Adult receptions into the Roman Catholic Church in England and Wales will be significantly up on 2010, to judge by attendances at last weekend’s Rite of Election and tabulated in a press release from the Roman Catholic Bishops’ Conference posted at:
The Rite of Election is an important part of the process called the Rite of Christian Initiation of Adults (RCIA). Usually presided over by the diocesan bishop, it inaugurates the final period of preparation before formal reception into the Catholic Church.
The Rite of Election is attended both by those who are preparing for baptism into the Catholic Church and those who have already been baptised in another Christian denomination and now want to be received into the Catholic Church.
3,931 individuals participated in the Rite of Election at Catholic cathedrals in 2011, representing an increase of 14% on the 2010 total of 3,450. Numbers varied significantly by diocese, with a notable concentration in and around London.
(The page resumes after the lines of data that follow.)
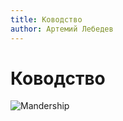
 ```yaml
---
title: Ководство
author: Артемий Лебедев
---
```

# Ководство

![Mandership](http://store.artlebedev.ru/products/images/0atdxr5k.jpg)
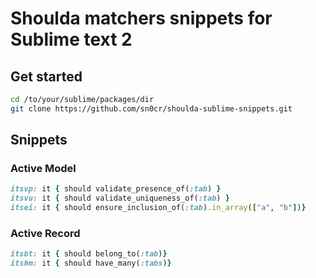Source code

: # Shoulda matchers snippets for Sublime text 2

## Get started
```bash
cd /to/your/sublime/packages/dir
git clone https://github.com/sn0cr/shoulda-sublime-snippets.git
```

## Snippets

### Active Model

```ruby
itsvp: it { should validate_presence_of(:tab) }
itsvu: it { should validate_uniqueness_of(:tab) }
itsei: it { should ensure_inclusion_of(:tab).in_array(["a", "b"])}
```
### Active Record

```ruby
itsbt: it { should belong_to(:tab)}
itshm: it { should have_many(:tabs)}
```
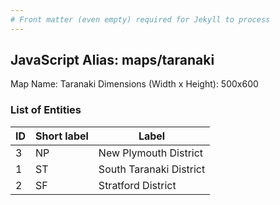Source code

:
 ```yaml
---
# Front matter (even empty) required for Jekyll to process
---
```


## JavaScript Alias: maps/taranaki

Map Name: Taranaki
Dimensions (Width x Height): 500x600





### List of Entities

ID | Short label | Label
---|---|---|
3|NP|New Plymouth District
1|ST|South Taranaki District
2|SF|Stratford District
Westminster recorded most attendances (829), followed by Southwark (517) and Brentwood (362).
These statistics apparently exclude attendances at the Rite of Election held in parish churches. In some dioceses the distance between parish churches and cathedrals precludes everybody preparing to become a Catholic from being present at the gathering in the cathedral. This means that liturgies will also have taken place in some parish churches.
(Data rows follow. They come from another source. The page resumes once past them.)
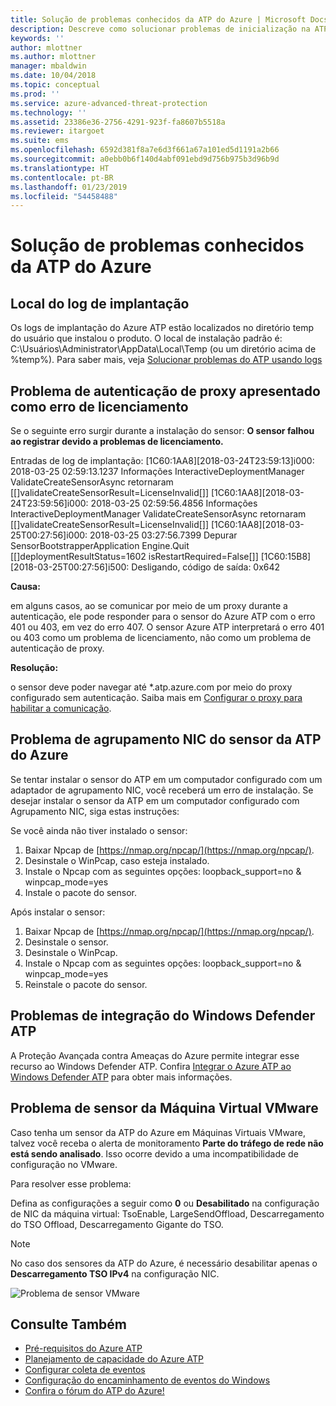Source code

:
 ```yaml
---
title: Solução de problemas conhecidos da ATP do Azure | Microsoft Docs
description: Descreve como solucionar problemas de inicialização na ATP do Azure.
keywords: ''
author: mlottner
ms.author: mlottner
manager: mbaldwin
ms.date: 10/04/2018
ms.topic: conceptual
ms.prod: ''
ms.service: azure-advanced-threat-protection
ms.technology: ''
ms.assetid: 23386e36-2756-4291-923f-fa8607b5518a
ms.reviewer: itargoet
ms.suite: ems
ms.openlocfilehash: 6592d381f8a7e6d3f661a67a101ed5d1191a2b66
ms.sourcegitcommit: a0ebb0b6f140d4abf091ebd9d756b975b3d96b9d
ms.translationtype: HT
ms.contentlocale: pt-BR
ms.lasthandoff: 01/23/2019
ms.locfileid: "54458488"
---
```

# <a name="troubleshooting-azure-atp-known-issues"></a>Solução de problemas conhecidos da ATP do Azure 


## <a name="deployment-log-location"></a>Local do log de implantação
 
Os logs de implantação do Azure ATP estão localizados no diretório temp do usuário que instalou o produto. O local de instalação padrão é: C:\Usuários\Administrator\AppData\Local\Temp (ou um diretório acima de %temp%). Para saber mais, veja [Solucionar problemas do ATP usando logs](troubleshooting-atp-using-logs.md)

## <a name="proxy-authentication-problem-presents-as-a-licensing-error"></a>Problema de autenticação de proxy apresentado como erro de licenciamento

Se o seguinte erro surgir durante a instalação do sensor:  **O sensor falhou ao registrar devido a problemas de licenciamento.**

Entradas de log de implantação: [1C60:1AA8][2018-03-24T23:59:13]i000: 2018-03-25 02:59:13.1237 Informações  InteractiveDeploymentManager ValidateCreateSensorAsync retornaram [\[]validateCreateSensorResult=LicenseInvalid[\]] [1C60:1AA8][2018-03-24T23:59:56]i000: 2018-03-25 02:59:56.4856 Informações  InteractiveDeploymentManager ValidateCreateSensorAsync retornaram [\[]validateCreateSensorResult=LicenseInvalid[\]] [1C60:1AA8][2018-03-25T00:27:56]i000: 2018-03-25 03:27:56.7399 Depurar SensorBootstrapperApplication Engine.Quit [\[]deploymentResultStatus=1602 isRestartRequired=False[\]] [1C60:15B8][2018-03-25T00:27:56]i500: Desligando, código de saída: 0x642


**Causa:**

em alguns casos, ao se comunicar por meio de um proxy durante a autenticação, ele pode responder para o sensor do Azure ATP com o erro 401 ou 403, em vez do erro 407. O sensor Azure ATP interpretará o erro 401 ou 403 como um problema de licenciamento, não como um problema de autenticação de proxy. 

**Resolução:**

o sensor deve poder navegar até *.atp.azure.com por meio do proxy configurado sem autenticação. Saiba mais em [Configurar o proxy para habilitar a comunicação](configure-proxy.md).




## Problema de agrupamento NIC do sensor da ATP do Azure <a name="nic-teaming"></a>

Se tentar instalar o sensor do ATP em um computador configurado com um adaptador de agrupamento NIC, você receberá um erro de instalação. Se desejar instalar o sensor da ATP em um computador configurado com Agrupamento NIC, siga estas instruções:

Se você ainda não tiver instalado o sensor:

1.  Baixar Npcap de [https://nmap.org/npcap/](https://nmap.org/npcap/).
2.  Desinstale o WinPcap, caso esteja instalado.
3.  Instale o Npcap com as seguintes opções: loopback_support=no & winpcap_mode=yes
4.  Instale o pacote do sensor.

Após instalar o sensor:

1.  Baixar Npcap de [https://nmap.org/npcap/](https://nmap.org/npcap/).
2.  Desinstale o sensor.
3.  Desinstale o WinPcap.
4.  Instale o Npcap com as seguintes opções: loopback_support=no & winpcap_mode=yes
5.  Reinstale o pacote do sensor.

## <a name="windows-defender-atp-integration-issue"></a>Problemas de integração do Windows Defender ATP

A Proteção Avançada contra Ameaças do Azure permite integrar esse recurso ao Windows Defender ATP. Confira [Integrar o Azure ATP ao Windows Defender ATP](integrate-wd-atp.md) para obter mais informações. 

## <a name="vmware-virtual-machine-sensor-issue"></a>Problema de sensor da Máquina Virtual VMware

Caso tenha um sensor da ATP do Azure em Máquinas Virtuais VMware, talvez você receba o alerta de monitoramento **Parte do tráfego de rede não está sendo analisado**. Isso ocorre devido a uma incompatibilidade de configuração no VMware.

Para resolver esse problema:

Defina as configurações a seguir como **0** ou **Desabilitado** na configuração de NIC da máquina virtual: TsoEnable, LargeSendOffload, Descarregamento do TSO Offload, Descarregamento Gigante do TSO.
> [!NOTE]
> No caso dos sensores da ATP do Azure, é necessário desabilitar apenas o **Descarregamento TSO IPv4** na configuração NIC.

 ![Problema de sensor VMware](./media/vm-sensor-issue.png)

## <a name="see-also"></a>Consulte Também
- [Pré-requisitos do Azure ATP](atp-prerequisites.md)
- [Planejamento de capacidade do Azure ATP](atp-capacity-planning.md)
- [Configurar coleta de eventos](configure-event-collection.md)
- [Configuração do encaminhamento de eventos do Windows](configure-event-forwarding.md)
- [Confira o fórum do ATP do Azure!](https://aka.ms/azureatpcommunity)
In addition, and for the first time, 795 individuals attended the Rite of Election in cathedrals who plan to join the Personal Ordinariate of Our Lady of Walsingham, set up by Pope Benedict XVI to accommodate disaffected Anglicans.
The Diocese of Brentwood heads this Ordinariate list (with 240), followed by Southwark (167) and Birmingham (100). Eleven of the 22 dioceses, predominantly in northern England and Wales, had no people joining the Ordinariate who were present at the Rite of Election.
Total receptions into the Ordinariate are estimated by the Bishops’ Conference at 900, including 61 former Anglican clergy (besides the five who have already been ordained as Catholic priests). They will be received into the Catholic Church during Holy Week, whereas those not preparing to join the Ordinariate will be received at Easter.
Some of the Catholic media’s reporting of these forthcoming receptions has been a little over-hyped, not least the headline in The Universe for 20 March which proclaims: ‘Thousands of Anglicans set to join with the faith at Easter’.
These receptions are, of course, a tiny fraction of the Catholic population of England and Wales (see Siobhan McAndrew’s post at http://www.brin.ac.uk/news/?p=609 for Catholic statistics in general).
Also, there are counterbalancing losses from Roman Catholicism, both lapsation to the ‘outside world’ and conversion to other denominations (including a trickle of Catholic laity and even priests to the Church of England).